Seeming to take issue with the very idea of anyone at the Premier League even talking about “scant resources”, a Downing Street spokesperson said that “We do want to see progress, particularly when Premier League clubs have spent over a £1bn in the recent transfer window – nearly as much as the next four biggest European leagues put together.”
This friction came in the wake of the English Football League rejecting the Premier League’s offer of a £50 million rescue package, on the grounds that the money was only being offered to League One and League Two, and not the Championship. The EFL had released a statement saying that the £50 million “falls some way short” of requirements in the age of the pandemic, when playing behind closed doors was set to cost teams hundreds of millions in lost ticket sales.
The £50 million must have looked particularly paltry given all the recent talk about “Project Big Picture” – a revolutionary restructuring of English football which would have seen the Premier League reduced in size to 18 clubs, the scrapping of the EFL Cup and the Community Shield, and a £250 million upfront payment to the EFL. On top of that, a rather hefty 25% of the Premier League’s annual revenue would have been handed over to the lower division clubs (as opposed to the current figure of 4%).
Project Big Picture was eventually rejected for a number of reasons – chief among them the fear that the new structure would place too much influence and power in the hands of the Big Six clubs further increasing the financial divisions in football.

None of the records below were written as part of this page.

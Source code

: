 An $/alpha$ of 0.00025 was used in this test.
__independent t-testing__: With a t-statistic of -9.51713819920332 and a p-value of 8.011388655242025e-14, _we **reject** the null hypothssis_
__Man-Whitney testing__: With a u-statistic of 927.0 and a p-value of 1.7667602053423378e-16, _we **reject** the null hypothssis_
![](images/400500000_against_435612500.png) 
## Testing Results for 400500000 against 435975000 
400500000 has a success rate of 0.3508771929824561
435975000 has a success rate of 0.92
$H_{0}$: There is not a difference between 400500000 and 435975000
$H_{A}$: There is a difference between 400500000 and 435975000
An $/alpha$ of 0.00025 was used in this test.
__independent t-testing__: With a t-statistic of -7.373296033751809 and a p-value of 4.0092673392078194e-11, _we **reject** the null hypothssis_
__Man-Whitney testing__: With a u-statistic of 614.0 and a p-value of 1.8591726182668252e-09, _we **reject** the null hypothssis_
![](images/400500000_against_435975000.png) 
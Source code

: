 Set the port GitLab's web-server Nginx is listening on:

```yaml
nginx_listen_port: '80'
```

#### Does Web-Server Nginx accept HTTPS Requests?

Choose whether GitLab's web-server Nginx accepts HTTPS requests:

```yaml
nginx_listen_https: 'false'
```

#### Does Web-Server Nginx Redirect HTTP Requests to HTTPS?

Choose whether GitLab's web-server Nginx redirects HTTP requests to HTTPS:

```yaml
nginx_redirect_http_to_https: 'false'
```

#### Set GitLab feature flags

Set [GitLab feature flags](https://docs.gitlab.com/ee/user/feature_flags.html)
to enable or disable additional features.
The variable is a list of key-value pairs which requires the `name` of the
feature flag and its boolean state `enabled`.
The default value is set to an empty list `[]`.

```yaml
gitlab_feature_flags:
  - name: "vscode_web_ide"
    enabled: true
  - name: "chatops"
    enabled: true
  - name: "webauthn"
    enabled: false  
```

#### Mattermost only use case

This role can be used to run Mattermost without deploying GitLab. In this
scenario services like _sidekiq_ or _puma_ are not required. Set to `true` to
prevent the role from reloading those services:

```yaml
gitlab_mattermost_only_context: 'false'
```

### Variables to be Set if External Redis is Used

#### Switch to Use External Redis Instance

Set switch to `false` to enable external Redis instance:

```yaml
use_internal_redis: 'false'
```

This then led to the proposal of the £50 million bailout and the ensuing “fiasco” (to use the word of MP Julian Knight) of a disagreement between the Premier League and the EFL.
At the time of writing, the word is that the EFL has finally “agreed in principle” to the £50 million package, thanks to the promise of a separate bailout plan for the Championship. There has been further good news with the government confirming that fans will be allowed back into stadiums in tier one and two areas after 2 December. This will provide an essential lifeline to struggling sides in the EFL.
Still, the whole furore has certainly cast an unflattering light on the, well, divisions between the divisions of English football. Compare it to, say, the German Bundesliga, whose top clubs leapt into action to help their lower-ranking colleague way back at the start of the mass restrictions in March. Bayern Munich, Borussia Dortmund, RB Leipzig and Bayer Leverkusen pledged €20 million to other teams in the Bundesliga and the second division, and some players even took voluntary pay cuts. This kind of proactive, pragmatic approach shows that even the seemingly epic gulfs between clubs and divisions can be overcome if there aren’t endless spats between the people in charge.
It should be acknowledged that problems relating to the pandemic and inequalities in football haven’t always been so clear cut. Around the world, the impact of the virus has complicated social issues that were already fairly fraught. One example is South America, where Chilean football was suffering months before anyone had even heard the phrase “COVID-19”, with last year’s football season in Chile being cancelled following weeks of anti-government unrest.
There had been prior criticism of A-list football stars playing for clubs in Europe like Alexis Sánchez and Arturo Vidal for not being vocally supportive of the protests, and for being too insulated by their wealth and fame to understand the plight of ordinary folks. The ensuing curtailment of the season then “unfortunately stunted the development of the game at all levels for both men and women, with the impact of COVID-19 complicating things further, especially for those lower league professionals.”
Of course, it isn’t news that football is a corporate behemoth where massive amounts of money are collected by the elite clubs while the smaller sides in less glamorous leagues live on a knife edge. But the rise of the coronavirus has shone a perhaps permanent light on the financial divisions in football, and may yet spur much-needed change.